LLamaSharp
LLamaSharp copied to clipboard
[BUG]: WSL2 has problem running LLamaSharp with cuda11
Description
When running the examples, I got the following error.
ggml_cuda_compute_forward: RMS_NORM failed
CUDA error: the provided PTX was compiled with an unsupported toolchain.
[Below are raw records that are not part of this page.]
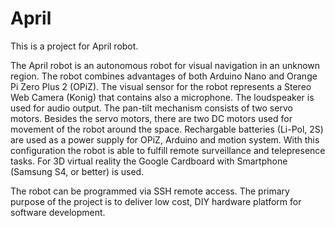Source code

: # April

This is a project for April robot.

The April robot is an autonomous robot for visual navigation in an unknown region.
The robot combines advantages of both Arduino Nano and Orange Pi Zero Plus 2 (OPiZ).
The visual sensor for the robot represents a Stereo Web Camera (Konig) that contains also
a microphone. The loudspeaker is used for audio output. The pan-tilt mechanism consists of
two servo motors. Besides the servo motors, there are two DC motors used for movement of the robot
around the space. Rechargable batteries (Li-Pol, 2S) are used as a power supply for OPiZ, Arduino 
and motion system.
With this configuration the robot is able to fulfill remote surveillance and telepresence tasks.
For 3D virtual reality the Google Cardboard with Smartphone (Samsung S4, or better) is used.

The robot can be programmed via SSH remote access.
The primary purpose of the project is to deliver low cost, DIY hardware platform for software development.

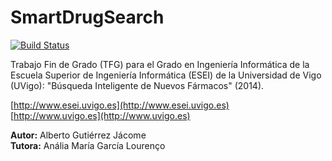 SmartDrugSearch
===============

[![Build Status](https://travis-ci.org/agjacome/smart-drug-search.svg)](https://travis-ci.org/agjacome/smart-drug-search)

Trabajo Fin de Grado (TFG) para el Grado en Ingeniería Informática de la
Escuela Superior de Ingeniería Informática (ESEI) de la Universidad de Vigo
(UVigo): "Búsqueda Inteligente de Nuevos Fármacos" (2014).

[http://www.esei.uvigo.es](http://www.esei.uvigo.es)  
[http://www.uvigo.es](http://www.uvigo.es)

**Autor:** Alberto Gutiérrez Jácome  
**Tutora:** Anália María García Lourenço

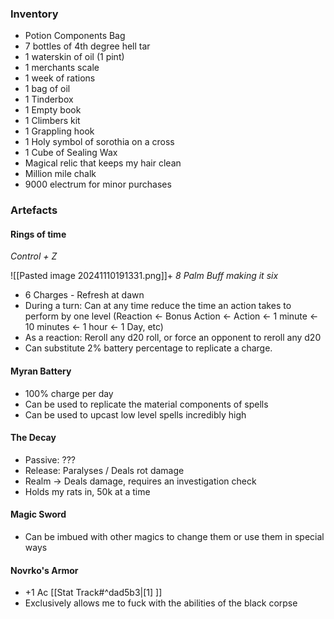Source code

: ### Inventory
- Potion Components Bag
- 7 bottles of 4th degree hell tar
- 1 waterskin of oil (1 pint)
- 1 merchants scale
- 1 week of rations
- 1 bag of oil
- 1 Tinderbox
- 1 Empty book
- 1 Climbers kit
- 1 Grappling hook
- 1 Holy symbol of sorothia on a cross
- 1 Cube of Sealing Wax
- Magical relic that keeps my hair clean
- Million mile chalk
- 9000 electrum for minor purchases

### Artefacts 

#### Rings of time
*Control + Z*

![[Pasted image 20241110191331.png]]+ *8 Palm Buff making it six*

- 6 Charges - Refresh at dawn
- During a turn: Can at any time reduce the time an action takes to perform by one level (Reaction <- Bonus Action <- Action <- 1 minute <- 10 minutes <- 1 hour  <- 1 Day, etc)
- As a reaction: Reroll any d20 roll, or force an opponent to reroll any d20
- Can substitute 2% battery percentage to replicate a charge.

#### Myran Battery
- 100% charge per day
- Can be used to replicate the material components of spells 
- Can be used to upcast low level spells incredibly high

#### The Decay
- Passive: ???
- Release: Paralyses / Deals rot damage
- Realm -> Deals damage, requires an investigation check
- Holds my rats in, 50k at a time

#### Magic Sword
- Can be imbued with other magics to change them or use them in special ways

#### Novrko's Armor
- +1 Ac [[Stat Track#^dad5b3|[1] ]]
- Exclusively allows me to fuck with the abilities of the black corpse


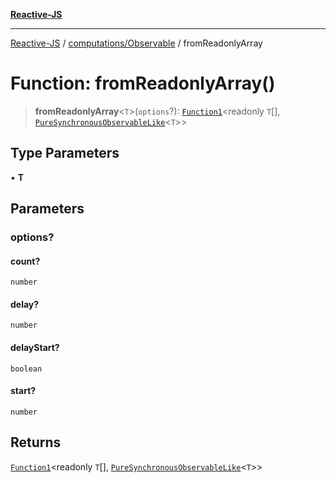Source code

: [**Reactive-JS**](../../../README.md)

***

[Reactive-JS](../../../README.md) / [computations/Observable](../README.md) / fromReadonlyArray

# Function: fromReadonlyArray()

> **fromReadonlyArray**\<`T`\>(`options`?): [`Function1`](../../../functions/type-aliases/Function1.md)\<readonly `T`[], [`PureSynchronousObservableLike`](../../interfaces/PureSynchronousObservableLike.md)\<`T`\>\>

## Type Parameters

• **T**

## Parameters

### options?

#### count?

`number`

#### delay?

`number`

#### delayStart?

`boolean`

#### start?

`number`

## Returns

[`Function1`](../../../functions/type-aliases/Function1.md)\<readonly `T`[], [`PureSynchronousObservableLike`](../../interfaces/PureSynchronousObservableLike.md)\<`T`\>\>
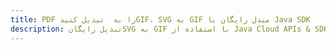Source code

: ---title: PDF را به  تبدیل کنیدGIF، SVG به GIF مبدل رایگان یا Java SDKdescription: تبدیل رایگانSVG به GIF با استفاده از Java Cloud APIs & SDK همچنین اسناد PDF را در Cloud ایجاد، ویرایش و رندر کنید.---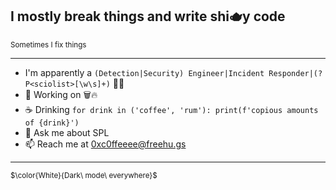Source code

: ## I mostly break things and write shi🫖y code
<sub>Sometimes I fix things</sub>

---

- I'm apparently a `(Detection|Security) Engineer|Incident Responder|(?P<sciolist>[\w\s]+)` 🤷‍♂️
- 🚧 Working on 🗑️🔥
- ☕️ Drinking `for drink in ('coffee', 'rum'): print(f'copious amounts of {drink}')`
- 💬 Ask me about SPL
- 📫 Reach me at 0xc0ffeeee@freehu.gs

---

<sub>$\color{White}{Dark\ mode\ everywhere\}$</sub>
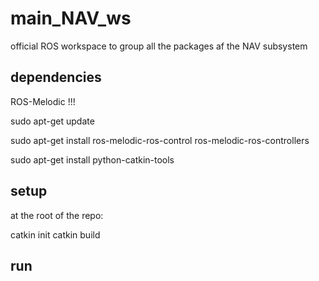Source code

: # main_NAV_ws
official ROS workspace to group all the packages af the NAV subsystem


## dependencies

ROS-Melodic !!!

sudo apt-get update

sudo apt-get install ros-melodic-ros-control ros-melodic-ros-controllers

sudo apt-get install python-catkin-tools


## setup

at the root of the repo:

catkin init
catkin build


## run


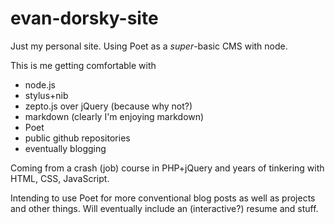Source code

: evan-dorsky-site
================

Just my personal site. Using Poet as a _super_-basic CMS with node.

This is me getting comfortable with
- node.js
- stylus+nib
- zepto.js over jQuery (because why not?)
- markdown (clearly I'm enjoying markdown)
- Poet
- public github repositories
- eventually blogging

Coming from a crash (job) course in PHP+jQuery and years of tinkering with HTML, CSS, JavaScript.

Intending to use Poet for more conventional blog posts as well as projects and other things. Will eventually include an (interactive?) resume and stuff.
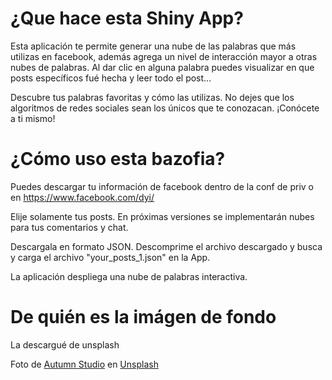 # ¿Que hace esta Shiny App?

Esta aplicación te permite generar una nube de las palabras que más
utilizas en facebook, además agrega un nivel de interacción mayor a otras
nubes de palabras. Al dar clic en alguna palabra puedes visualizar en que posts específicos fué hecha y leer todo el post...

Descubre tus palabras favoritas y cómo las utilizas.
No dejes que los algoritmos de redes sociales sean los únicos que te conozacan. ¡Conócete a ti mismo! 

# ¿Cómo uso esta bazofia?

Puedes descargar tu información de facebook dentro de la conf de priv
o en https://www.facebook.com/dyi/

Elije solamente tus posts. En próximas versiones se implementarán nubes para tus comentarios y chat.

Descargala en formato JSON. Descomprime el archivo descargado y busca y carga el archivo "your_posts_1.json" en la App.

La aplicación despliega una nube de palabras interactiva.

# De quién es la imágen de fondo

La descargué de unsplash

Foto de <a href="https://unsplash.com/@autumnstudio?utm_source=unsplash&utm_medium=referral&utm_content=creditCopyText">Autumn Studio</a> en <a href="https://unsplash.com/es/fotos/PaM7SD5wM6g?utm_source=unsplash&utm_medium=referral&utm_content=creditCopyText">Unsplash</a>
current device: 0, in function ggml_cuda_compute_forward at /home/runner/work/LLamaSharp/LLamaSharp/ggml-cuda.cu:2305
err
GGML_ASSERT: /home/runner/work/LLamaSharp/LLamaSharp/ggml-cuda.cu:61: !"CUDA error"
[New LWP 32766]
[New LWP 32767]
[New LWP 32768]
[New LWP 32769]
[New LWP 32770]
[New LWP 32772]
[New LWP 32773]
[New LWP 32775]
[New LWP 33664]
[New LWP 33665]
[Thread debugging using libthread_db enabled]
Using host libthread_db library "/lib/x86_64-linux-gnu/libthread_db.so.1".
0x00007f3add384c7f in __GI___wait4 (pid=33743, stat_loc=0x0, options=0, usage=0x0) at ../sysdeps/unix/sysv/linux/wait4.c:27
27 ../sysdeps/unix/sysv/linux/wait4.c: No such file or directory.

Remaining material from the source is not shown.